Acta Poloniae Pharmaceutica - Drug Research, cilt.81, sa.1, ss.135-143, 2024 (SCI-Expanded) identifier identifier

  • Yayın Türü: Makale / Tam Makale
  • Cilt numarası: 81 Sayı: 1
  • Basım Tarihi: 2024
  • Doi Numarası: 10.32383/appdr/179230
  • Dergi Adı: Acta Poloniae Pharmaceutica - Drug Research
  • Derginin Tarandığı İndeksler: Science Citation Index Expanded (SCI-EXPANDED), Scopus, Central & Eastern European Academic Source (CEEAS), Chimica, EMBASE, International Pharmaceutical Abstracts
  • Sayfa Sayıları: ss.135-143
  • Anahtar Kelimeler: amlodipin, analgesic activity, benidipin, lacidipin, toxicity, tramadol
  • Erzincan Binali Yıldırım Üniversitesi Adresli: Evet

Özet

The aim of the study was to investigate the effects of lacidipine, amlodipine, and benidipine on the analgesic activity and toxicity of tramadol.
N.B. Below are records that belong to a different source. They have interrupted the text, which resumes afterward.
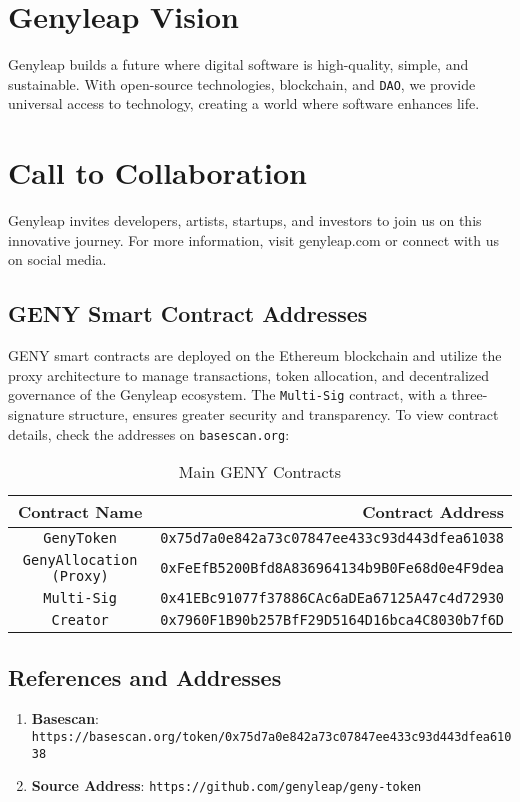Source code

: \documentclass[a4paper,12pt,openany]{book}
\begin{document}
\chapter{Genyleap Vision}
Genyleap builds a future where digital software is high-quality, simple, and sustainable. With open-source technologies, blockchain, and \texttt{DAO}, we provide universal access to technology, creating a world where software enhances life.

\chapter{Call to Collaboration}
Genyleap invites developers, artists, startups, and investors to join us on this innovative journey. For more information, visit genyleap.com or connect with us on social media.

\section*{GENY Smart Contract Addresses}
GENY smart contracts are deployed on the Ethereum blockchain and utilize the  proxy architecture to manage transactions, token allocation, and decentralized governance of the Genyleap ecosystem. The \texttt{Multi-Sig} contract, with a three-signature structure, ensures greater security and transparency. To view contract details, check the addresses on \texttt{basescan.org}:

\begin{table}[h]
\centering
\caption*{Main GENY Contracts}
\small
\begin{tabular}{c r}
\hline
\textbf{Contract Name} & \textbf{Contract Address} \\
\hline
\texttt{GenyToken} & {\texttt{0x75d7a0e842a73c07847ee433c93d443dfea61038}} \\
\texttt{GenyAllocation (Proxy)} & {\texttt{0xFeEfB5200Bfd8A836964134b9B0Fe68d0e4F9dea}} \\
\texttt{Multi-Sig} & {\texttt{0x41EBc91077f37886CAc6aDEa67125A47c4d72930}} \\
\texttt{Creator} & {\texttt{0x7960F1B90b257BfF29D5164D16bca4C8030b7f6D}} \\
\hline
\end{tabular}
\end{table}

\section*{References and Addresses}

\begin{enumerate}
    \item \textbf{Basescan}: \texttt{https://basescan.org/token/0x75d7a0e842a73c07847ee433c93d443dfea61038}
    \item \textbf{Source Address}: \texttt{https://github.com/genyleap/geny-token}
\end{enumerate}
\end{document}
Rats (n = 6/each group) were divided into five groups as control (CG), tramadol (TRD), lacidipine+tramadol (LTRD), amlodipine+tramadol (ATRD), and benidipine+tramadol (BTRD). Tramadol was administered once at a dose of 50 mg/kg and lacidipine, amlodipin, benidipin were administered at a dose of 4 mg/kg orally, once a day for 10 days. After the animals were sacrificed, malondialdehyde (MDA) and total glutathione (tGSH) levels were measured in brain, heart, liver, and kidney tissues. Troponin I (Tp I), alanine aminotransferase (ALT), aspartate aminotransferase (AST), blood urea nitrogen (BUN), and creatinine levels were determined in serum. Paw pain thresholds were measured one hour before and after drug administration. The analgesic effect of tramadol was increased the most by benidipine, while amlodipine and lacidipine increased it equally. Lacidipine failed to suppress MDA increase and tGSH decrease in brain tissue. Benidipine suppressed MDA increase and tGSH decrease in brain tissue better than amlodipine. All three drugs suppressed cardiac tissue oxidative stress and the release of TP I into the circulation. Lacidipine and amlodipine could not prevent tramadol-induced oxidative stress in liver and kidney tissues, whereas benidipine prevented excessive MDA increase and tGSH decrease. Benidipine significantly suppressed the increase of ALT, AST, BUN, and creatinine. Analgesic activity was 35.1% in TRD, 43.7% in LTRD, 50.4% in ATRD, and 67.5% in BTRD. Study results show that benidipine and tramadol co-treatment is better than co-treatment with lacidipine or amlodipine in achieving minimal toxic effects and maximum analgesia.